As IEEE Spectrum reports, the Pacific Northwest National Laboratory has issued a report in which carbon savings from introduction of smart grid technologies are estimated.
There are two main ways in which a smarter grid can reduce carbon emissions:
- direct carbon savings through smart devices (meters, for examples); the estimate is that a 12% reduction is expected by 2030;
- allowing renewable electricity generation in the distribution network (the so called distributed generation or micro generation); these indirect savings are estimated to reach 6%.
Let's see some of them.
For example, a self healing network reduces the number of trucks that go around in a city to repair the network itself. So, providing an higher quality of the service, the utility company can also save money, people time, and gas!
Real time consumer feedback and real time pricing allow customers to react to power availability in the network: this way it will be possible to use all the energy that is produced from renewables, and to reduce at the minimum those peaks in energy demand that rely on fossil fuels. Wind and solar power are intermittent power sources, and customers must adapt to their availability if we want them to be an important part of the total energy production.

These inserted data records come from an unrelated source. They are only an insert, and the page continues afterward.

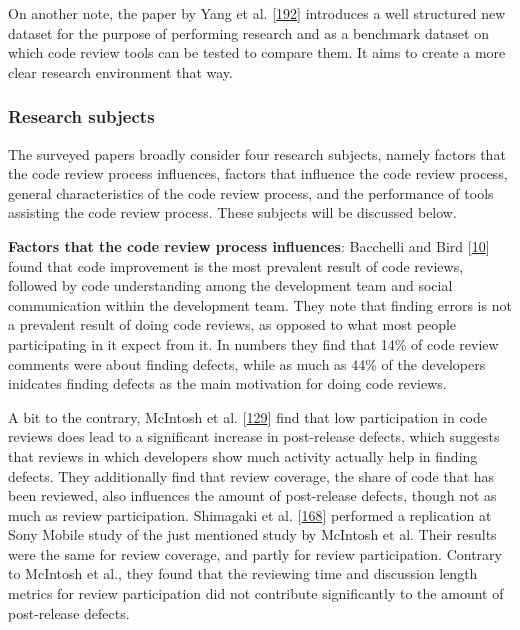 \documentclass[]{book}
\begin{document}
On another note, the paper by Yang et al.
{[}\protect\hyperlink{ref-yang2016mining}{192}{]} introduces a well
structured new dataset for the purpose of performing research and as a
benchmark dataset on which code review tools can be tested to compare
them. It aims to create a more clear research environment that way.

\subsubsection{Research subjects}\label{research-subjects}

The surveyed papers broadly consider four research subjects, namely
factors that the code review process influences, factors that influence
the code review process, general characteristics of the code review
process, and the performance of tools assisting the code review process.
These subjects will be discussed below.

\textbf{Factors that the code review process influences}: Bacchelli and
Bird {[}\protect\hyperlink{ref-bacchelli2013expectations}{10}{]} found
that code improvement is the most prevalent result of code reviews,
followed by code understanding among the development team and social
communication within the development team. They note that finding errors
is not a prevalent result of doing code reviews, as opposed to what most
people participating in it expect from it. In numbers they find that
14\% of code review comments were about finding defects, while as much
as 44\% of the developers inidcates finding defects as the main
motivation for doing code reviews.

A bit to the contrary, McIntosh et al.
{[}\protect\hyperlink{ref-mcintosh2014impact}{129}{]} find that low
participation in code reviews does lead to a significant increase in
post-release defects, which suggests that reviews in which developers
show much activity actually help in finding defects. They additionally
find that review coverage, the share of code that has been reviewed,
also influences the amount of post-release defects, though not as much
as review participation. Shimagaki et al.
{[}\protect\hyperlink{ref-shimagaki2016study}{168}{]} performed a
replication at Sony Mobile study of the just mentioned study by McIntosh
et al. Their results were the same for review coverage, and partly for
review participation. Contrary to McIntosh et al., they found that the
reviewing time and discussion length metrics for review participation
did not contribute significantly to the amount of post-release defects.
\end{document}
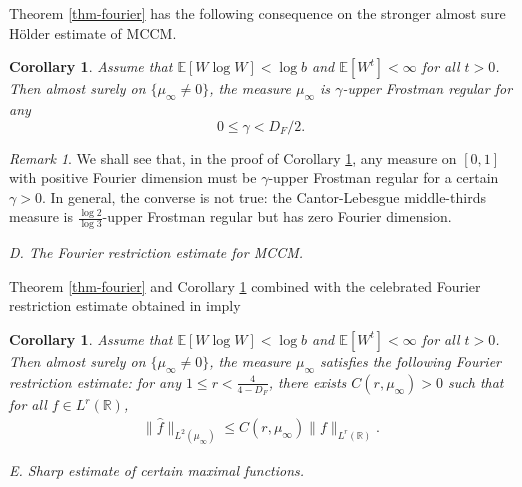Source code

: \documentclass[12pt]{amsart}
\newtheorem{corollary}[theorem]{Corollary}
\theoremstyle{definition}
\theoremstyle{remark}
\newtheorem*{remark*}{Remark}
\newcommand{\R}{\mathbb{R}}
\newcommand{\E}{\mathbb{E}}
\numberwithin{equation}{section}
\begin{document}
Theorem \ref{thm-fourier} has the following consequence on the stronger almost sure H\"older estimate of MCCM. 
 
\begin{corollary}\label{cor-holder}
Assume that $\E[W\log W]<\log b$ and $\E[W^t]<\infty$ for all $t>0$.   Then   almost surely on $\{\mu_\infty\ne 0\}$,  the measure $\mu_\infty$ is $\gamma$-upper Frostman regular for any 
\[
0\le \gamma< D_F/2. 
\]
\end{corollary}


\begin{remark*}
We shall see that, in the proof of Corollary \ref{cor-holder},  any measure on $[0,1]$ with positive Fourier dimension must be $\gamma$-upper Frostman regular for a certain $\gamma>0$.  In general, the converse is not true: the Cantor-Lebesgue  middle-thirds measure is $\frac{\log 2}{\log 3}$-upper Frostman regular but has zero Fourier dimension.  
\end{remark*}

{\flushleft \it D. The Fourier restriction estimate for MCCM. }

Theorem \ref{thm-fourier} and Corollary \ref{cor-holder} combined with the celebrated Fourier restriction estimate obtained in \cite[Theorem~4.1]{M00}   imply 

\begin{corollary}
Assume that $\E[W\log W]<\log b$ and $\E[W^t]<\infty$ for all $t>0$.   Then   almost surely on $\{\mu_\infty\ne 0\}$,  the measure $\mu_\infty$ satisfies the following Fourier restriction estimate: for any $1\le r< \frac{4}{4-D_F}$,  there exists $C(r, \mu_\infty)>0$ such that for all $f\in L^r(\R)$, 
\begin{align}\label{F-R-ineq}
\| \widehat{f}\|_{L^2(\mu_\infty)} \le C(r, \mu_\infty) \| f\|_{L^r(\R)}. 
\end{align}
\end{corollary}







{\flushleft  \it E. Sharp estimate of certain maximal functions.}
\end{document}
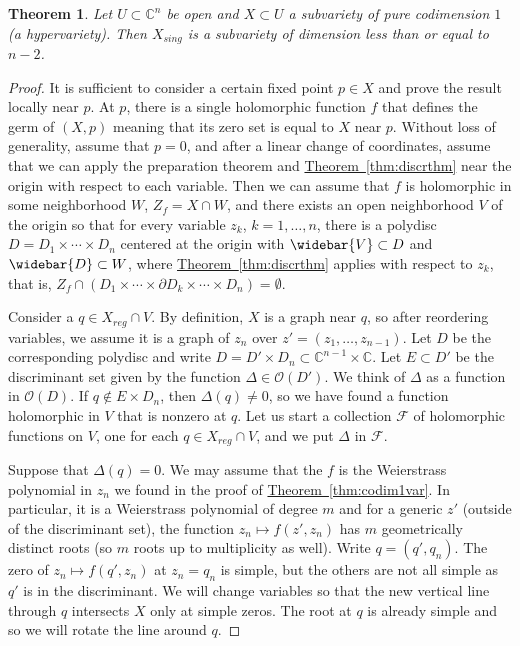 \documentclass[12pt,openany]{book}
\newcommand{\C}{{\mathbb{C}}}
\newcommand{\sF}{{\mathscr{F}}}
\newcommand{\sO}{{\mathscr{O}}}
\theoremstyle{plain}
\newtheorem{thm}{Theorem}[section]
\theoremstyle{remark}
\theoremstyle{definition}
\theoremstyle{exercise}
\theoremstyle{example}
\newcommand{\thmref}[1]{\hyperref[#1]{Theorem~\ref*{#1}}}
\begin{document}
\begin{thm} \label{thm:hypervarsingularity}
Let $U \subset \C^n$ be open and $X \subset U$
a subvariety of pure codimension $1$ (a hypervariety).
Then $X_{\mathit{sing}}$ is a subvariety of dimension less than or equal to
$n-2$.
\end{thm}

\begin{proof}
It is sufficient to consider a certain fixed point $p \in X$ and prove the
result locally near $p$.
At $p$, there is a single holomorphic function $f$ that defines the germ of
$(X,p)$ meaning that its zero set is equal to $X$ near $p$.
Without loss of generality, assume that $p=0$,
and after a linear change of coordinates, assume that we can apply
the preparation theorem and \thmref{thm:discrthm}
near the origin with
respect to each variable.
Then we can assume that $f$ is holomorphic in some neighborhood $W$,
$Z_f = X \cap W$, and
there exists an open neighborhood $V$ of the origin so that for every
variable $z_k$, $k=1,\ldots,n$, there is a polydisc $D=D_1 \times \cdots
\times D_n$ centered at the origin with
$\widebar{V} \subset D$ and $\widebar{D} \subset W$, where
\thmref{thm:discrthm} applies with respect to $z_k$, that is,
$Z_f \cap
(D_1 \times \cdots \times \partial D_k \times \cdots \times D_n)
= \emptyset$.

Consider a $q \in X_{\textit{reg}} \cap V$.  By definition, $X$ is a graph
near $q$, so after reordering variables,
we assume it is a graph of $z_n$
over $z'=(z_1,\ldots,z_{n-1})$.
Let $D$ be the corresponding polydisc and
write $D = D' \times D_n \subset \C^{n-1} \times \C$.  Let $E \subset D'$
be the discriminant set given by the function $\Delta \in \sO(D')$.
We think of $\Delta$ as a function in $\sO(D)$.
If $q \not\in E \times D_n$, then $\Delta(q) \not= 0$, so we have
found a function holomorphic in $V$ that is nonzero at $q$.
Let us start a collection $\sF$ of holomorphic functions on $V$,
one for each $q \in X_{\mathit{reg}} \cap V$,
and we put $\Delta$ in $\sF$.

Suppose that $\Delta(q) = 0$.
We may assume that the $f$ is the Weierstrass polynomial
in $z_n$ we found in the proof of \thmref{thm:codim1var}.  In particular, it is
a Weierstrass polynomial of degree $m$ and
for a generic $z'$ (outside of the discriminant set),
the function $z_n \mapsto f(z',z_n)$ has $m$ geometrically distinct roots
(so $m$ roots up to multiplicity as well).
Write $q = (q',q_n)$.
The zero of $z_n \mapsto f(q',z_n)$ at $z_n=q_n$ is simple, but the others
are not all simple as $q'$ is in the discriminant.
We will change variables so that the new vertical line through $q$
intersects $X$ only at simple zeros.  The root at $q$
is already simple and so we will rotate the line around $q$.


\end{proof}
\end{document}
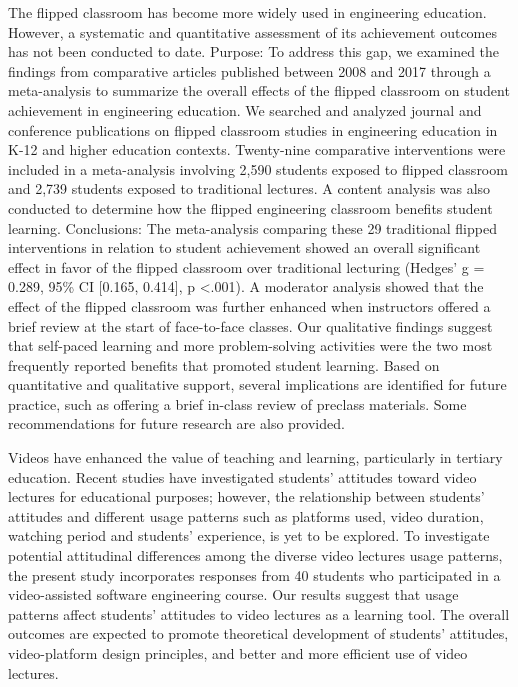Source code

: The flipped classroom has become more widely used in engineering education. However, a systematic and quantitative assessment of its achievement outcomes has not been conducted to date. Purpose: To address this gap, we examined the findings from comparative articles published between 2008 and 2017 through a meta-analysis to summarize the overall effects of the flipped classroom on student achievement in engineering education. We searched and analyzed journal and conference publications on flipped classroom studies in engineering education in K-12 and higher education contexts. Twenty-nine comparative interventions were included in a meta-analysis involving 2,590 students exposed to flipped classroom and 2,739 students exposed to traditional lectures. A content analysis was also conducted to determine how the flipped engineering classroom benefits student learning. Conclusions: The meta-analysis comparing these 29 traditional flipped interventions in relation to student achievement showed an overall significant effect in favor of the flipped classroom over traditional lecturing (Hedges' g = 0.289, 95\% CI [0.165, 0.414], p <.001). A moderator analysis showed that the effect of the flipped classroom was further enhanced when instructors offered a brief review at the start of face-to-face classes. Our qualitative findings suggest that self-paced learning and more problem-solving activities were the two most frequently reported benefits that promoted student learning. Based on quantitative and qualitative support, several implications are identified for future practice, such as offering a brief in-class review of preclass materials. Some recommendations for future research are also provided.\cite{Lo2019}


Videos have enhanced the value of teaching and learning, particularly in tertiary education. Recent studies have investigated students' attitudes toward video lectures for educational purposes; however, the relationship between students' attitudes and different usage patterns such as platforms used, video duration, watching period and students' experience, is yet to be explored. To investigate potential attitudinal differences among the diverse video lectures usage patterns, the present study incorporates responses from 40 students who participated in a video-assisted software engineering course. Our results suggest that usage patterns affect students' attitudes to video lectures as a learning tool. The overall outcomes are expected to promote theoretical development of students' attitudes, video-platform design principles, and better and more efficient use of video lectures.\cite{Giannakos2016}



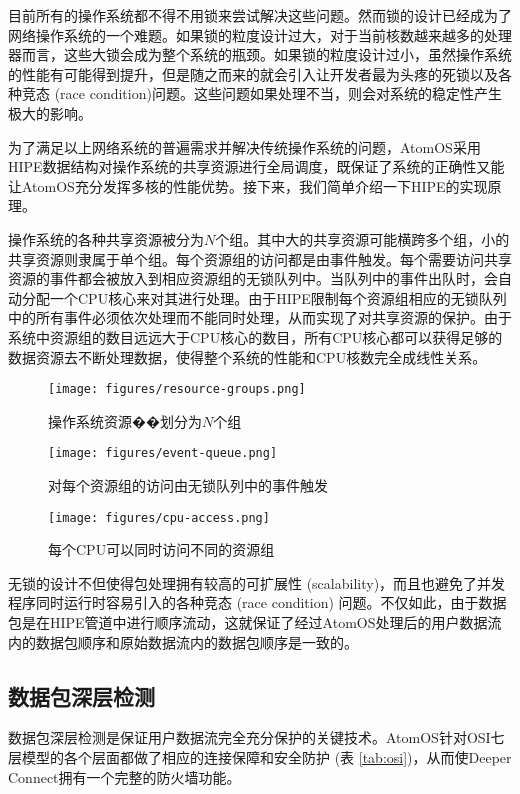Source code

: \documentclass[a4paper]{article}
\begin{document}
目前所有的操作系统都不得不用锁\cite{lock}来尝试解决这些问题。然而锁的设计已经成为了网络操作系统的一个难题。如果锁的粒度设计过大，对于当前核数越来越多的处理器而言，这些大锁会成为整个系统的瓶颈。如果锁的粒度设计过小，虽然操作系统的性能有可能得到提升，但是随之而来的就会引入让开发者最为头疼的死锁以及各种竞态 (race condition)问题。这些问题如果处理不当，则会对系统的稳定性产生极大的影响。

为了满足以上网络系统的普遍需求并解决传统操作系统的问题，AtomOS采用HIPE数据结构对操作系统的共享资源进行全局调度，既保证了系统的正确性又能让AtomOS充分发挥多核的性能优势。接下来，我们简单介绍一下HIPE的实现原理。

操作系统的各种共享资源被分为$N$个组。其中大的共享资源可能横跨多个组，小的共享资源则隶属于单个组。每个资源组的访问都是由事件触发。每个需要访问共享资源的事件都会被放入到相应资源组的无锁队列中。当队列中的事件出队时，会自动分配一个CPU核心来对其进行处理。由于HIPE限制每个资源组相应的无锁队列中的所有事件必须依次处理而不能同时处理，从而实现了对共享资源的保护。由于系统中资源组的数目远远大于CPU核心的数目，所有CPU核心都可以获得足够的数据资源去不断处理数据，使得整个系统的性能和CPU核数完全成线性关系。

\begin{figure}[hhhh]
\centering
\texttt{[image: figures/resource-groups.png]}
\caption{操作系统资源��划分为$N$个组}
\label{fig:resource-groups}
\end{figure}

\begin{figure}[hhhh]
\centering
\texttt{[image: figures/event-queue.png]}
\caption{对每个资源组的访问由无锁队列中的事件触发}
\label{fig:event-queue}
\end{figure}

\begin{figure}[hhhh]
\centering
\texttt{[image: figures/cpu-access.png]}
\caption{每个CPU可以同时访问不同的资源组}
\label{fig:cpu-access}
\end{figure}

无锁的设计不但使得包处理拥有较高的可扩展性 (scalability)，而且也避免了并发程序同时运行时容易引入的各种竞态 (race condition) 问题。不仅如此，由于数据包是在HIPE管道中进行顺序流动，这就保证了经过AtomOS处理后的用户数据流内的数据包顺序和原始数据流内的数据包顺序是一致的。

\subsection{数据包深层检测}
\label{sec:packet-inspection}
数据包深层检测是保证用户数据流完全充分保护的关键技术。AtomOS针对OSI七层模型的各个层面都做了相应的连接保障和安全防护 (表 \ref{tab:osi})，从而使Deeper Connect拥有一个完整的防火墙功能。
\end{document}
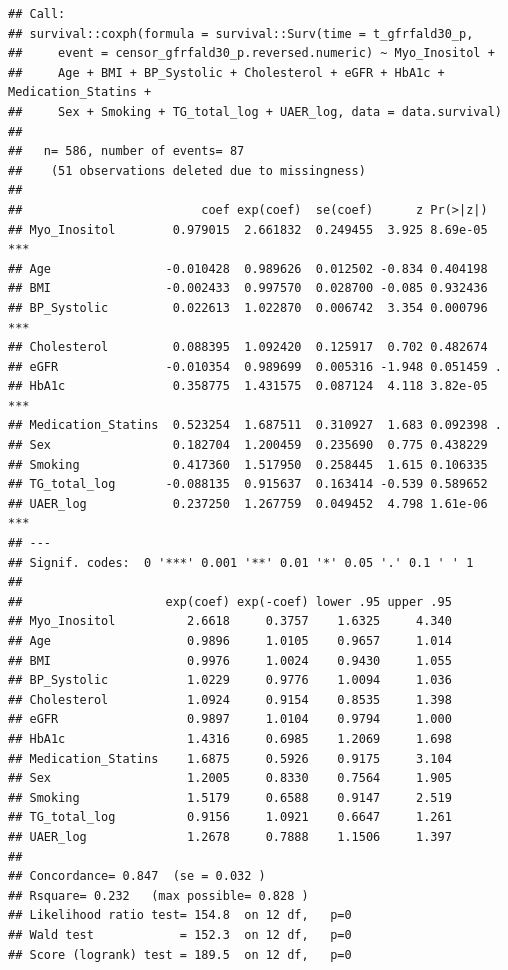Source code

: \documentclass[]{article}
\begin{document}
\begin{verbatim}
## Call:
## survival::coxph(formula = survival::Surv(time = t_gfrfald30_p, 
##     event = censor_gfrfald30_p.reversed.numeric) ~ Myo_Inositol + 
##     Age + BMI + BP_Systolic + Cholesterol + eGFR + HbA1c + Medication_Statins + 
##     Sex + Smoking + TG_total_log + UAER_log, data = data.survival)
## 
##   n= 586, number of events= 87 
##    (51 observations deleted due to missingness)
## 
##                         coef exp(coef)  se(coef)      z Pr(>|z|)    
## Myo_Inositol        0.979015  2.661832  0.249455  3.925 8.69e-05 ***
## Age                -0.010428  0.989626  0.012502 -0.834 0.404198    
## BMI                -0.002433  0.997570  0.028700 -0.085 0.932436    
## BP_Systolic         0.022613  1.022870  0.006742  3.354 0.000796 ***
## Cholesterol         0.088395  1.092420  0.125917  0.702 0.482674    
## eGFR               -0.010354  0.989699  0.005316 -1.948 0.051459 .  
## HbA1c               0.358775  1.431575  0.087124  4.118 3.82e-05 ***
## Medication_Statins  0.523254  1.687511  0.310927  1.683 0.092398 .  
## Sex                 0.182704  1.200459  0.235690  0.775 0.438229    
## Smoking             0.417360  1.517950  0.258445  1.615 0.106335    
## TG_total_log       -0.088135  0.915637  0.163414 -0.539 0.589652    
## UAER_log            0.237250  1.267759  0.049452  4.798 1.61e-06 ***
## ---
## Signif. codes:  0 '***' 0.001 '**' 0.01 '*' 0.05 '.' 0.1 ' ' 1
## 
##                    exp(coef) exp(-coef) lower .95 upper .95
## Myo_Inositol          2.6618     0.3757    1.6325     4.340
## Age                   0.9896     1.0105    0.9657     1.014
## BMI                   0.9976     1.0024    0.9430     1.055
## BP_Systolic           1.0229     0.9776    1.0094     1.036
## Cholesterol           1.0924     0.9154    0.8535     1.398
## eGFR                  0.9897     1.0104    0.9794     1.000
## HbA1c                 1.4316     0.6985    1.2069     1.698
## Medication_Statins    1.6875     0.5926    0.9175     3.104
## Sex                   1.2005     0.8330    0.7564     1.905
## Smoking               1.5179     0.6588    0.9147     2.519
## TG_total_log          0.9156     1.0921    0.6647     1.261
## UAER_log              1.2678     0.7888    1.1506     1.397
## 
## Concordance= 0.847  (se = 0.032 )
## Rsquare= 0.232   (max possible= 0.828 )
## Likelihood ratio test= 154.8  on 12 df,   p=0
## Wald test            = 152.3  on 12 df,   p=0
## Score (logrank) test = 189.5  on 12 df,   p=0
\end{verbatim}
\end{document}
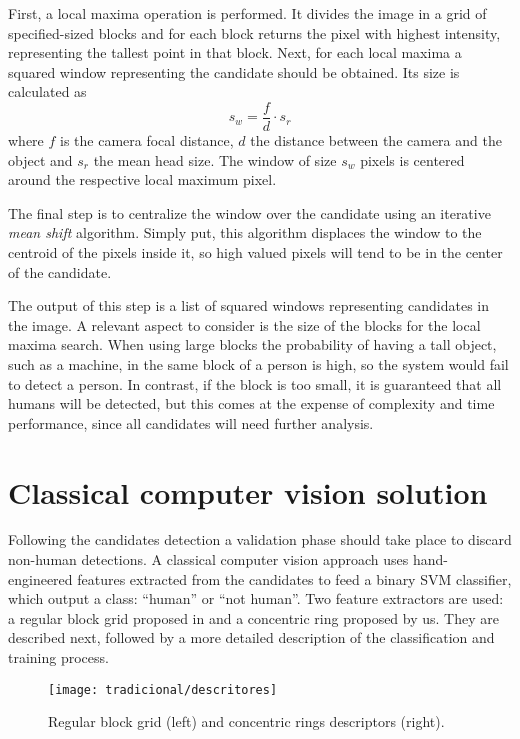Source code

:     First, a local maxima operation is performed. It divides the image in a grid of specified-sized blocks and for each block returns the pixel with highest intensity, representing the tallest point in that block. Next, for each local maxima a squared window representing the candidate should be obtained. Its size is calculated as
    \begin{equation}
      s_w = \frac{f}{d} \cdot s_r
    \end{equation}
    where $f$ is the camera focal distance, $d$ the distance between the camera and the object and $s_r$ the mean head size. The window of size $s_w$ pixels is centered around the respective local maximum pixel.

    The final step is to centralize the window over the candidate using an iterative \textit{mean shift} algorithm. Simply put, this algorithm displaces the window to the centroid of the pixels inside it, so high valued pixels will tend to be in the center of the candidate.

    The output of this step is a list of squared windows representing candidates in the image. A relevant aspect to consider is the size of the blocks for the local maxima search. When using large blocks the probability of having a tall object, such as a machine, in the same block of a person is high, so the system would fail to detect a person. In contrast, if the block is too small, it is guaranteed that all humans will be detected, but this comes at the expense of complexity and time performance, since all candidates will need further analysis.

\section{Classical computer vision solution}
\label{sec:classical}

    Following the candidates detection a validation phase should take place to discard non-human detections. A classical computer vision approach \cite{rauter} uses hand-engineered features extracted from the candidates to feed a binary SVM classifier, which output a class: ``human'' or ``not human''. Two feature extractors are used: a regular block grid proposed in \cite{rauter} and a concentric ring proposed by us. They are described next, followed by a more detailed description of the classification and training process.

    \begin{figure}
    \centering
    \texttt{[image: tradicional/descritores]}
    \caption{Regular block grid (left) and concentric rings descriptors (right).}
    \label{fig:descriptors}
    \end{figure}

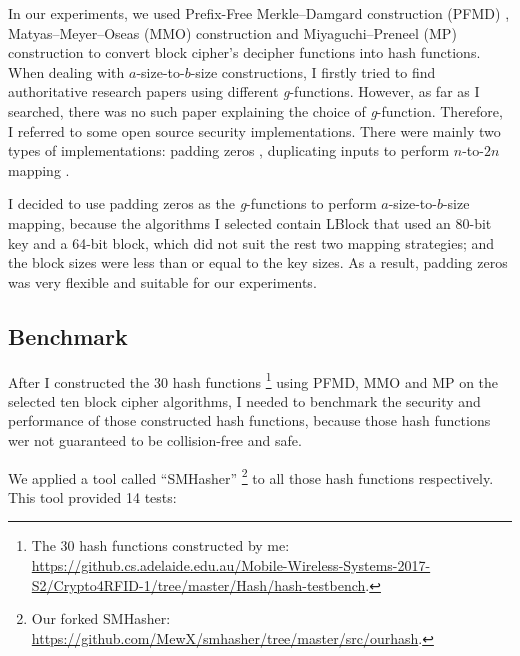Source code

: \documentclass[sigconf, review=false]{acmart}
\begin{document}
In our experiments, we used Prefix-Free Merkle--Damgard construction (PFMD) \cite{mirvaziri2007collision}, Matyas--Meyer--Oseas (MMO) construction \cite{wikipedia2017one}
and Miyaguchi--Preneel (MP) construction \cite{wikipedia2017one} to convert block cipher's decipher functions into hash functions.
When dealing with $a$-size-to-$b$-size constructions, I firstly tried to find authoritative research papers using different \textit{g}-functions.
However, as far as I searched, there was no such paper explaining the choice of \textit{g}-function.
Therefore, I referred to some open source security implementations.
There were mainly two types of implementations: padding zeros \cite{naoyukimorita2017},
duplicating inputs to perform $n$-to-$2n$ mapping \cite{nikhilvarghese2017}.

I decided to use padding zeros as the \textit{g}-functions to perform $a$-size-to-$b$-size mapping,
because the algorithms I selected contain LBlock that used an 80-bit key and a 64-bit block,
which did not suit the rest two mapping strategies; and the block sizes were less than or equal to the key sizes.
As a result, padding zeros was very flexible and suitable for our experiments.


\subsection{Benchmark}
After I constructed the 30 hash functions \footnote{The 30 hash functions constructed by me: \url{https://github.cs.adelaide.edu.au/Mobile-Wireless-Systems-2017-S2/Crypto4RFID-1/tree/master/Hash/hash-testbench}.}
using PFMD, MMO and MP on the selected ten block cipher algorithms,
I needed to benchmark the security and performance of those constructed hash functions,
because those hash functions wer not guaranteed to be collision-free and safe.

We applied a tool called ``SMHasher'' \footnote{Our forked SMHasher: \url{https://github.com/MewX/smhasher/tree/master/src/ourhash}.}
to all those hash functions respectively.
This tool provided 14 tests:
\end{document}
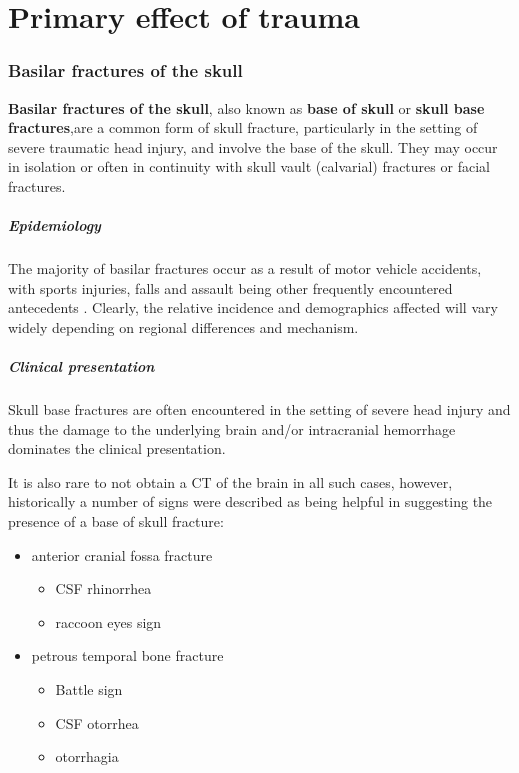 \chapter{Primary effect of trauma}

\subsection{Basilar fractures of the skull}

\textbf{Basilar fractures of the skull}, also known as \textbf{base of skull} or \textbf{skull base fractures},are a common form of skull fracture, particularly in the setting of severe traumatic head injury, and involve the base of the skull. They may occur in isolation or often in continuity with skull vault (calvarial) fractures or facial fractures.

\paragraph{Epidemiology}

The majority of basilar fractures occur as a result of motor vehicle accidents, with sports injuries, falls and assault being other frequently encountered antecedents . Clearly, the relative incidence and demographics affected will vary widely depending on regional differences and mechanism.

\paragraph{Clinical presentation}

Skull base fractures are often encountered in the setting of severe head injury and thus the damage to the underlying brain and/or intracranial hemorrhage dominates the clinical presentation.

It is also rare to not obtain a CT of the brain in all such cases, however, historically a number of signs were described as being helpful in suggesting the presence of a base of skull fracture:

\begin{itemize}
	\item
	anterior cranial fossa fracture
	
	\begin{itemize}
		\item
		CSF rhinorrhea
		\item
		raccoon eyes sign
	\end{itemize}
	\item
	petrous temporal bone fracture
	
	\begin{itemize}
		\item
		Battle sign
		\item
		CSF otorrhea
		\item
		otorrhagia
	\end{itemize}
\end{itemize}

Distributed generation is another big issue. Right now the distribution network operators allow everybody to place solar panels on their roof or small wind farms in your own yard. However, this is possible only because the amount of energy produced in this way is very very little compared to the total. If we want to produce a larger amount of energy from micro generation, we must change the distribution network to allow bidirectional flows of power between customers, real time meter reading, new safety procedures, etc.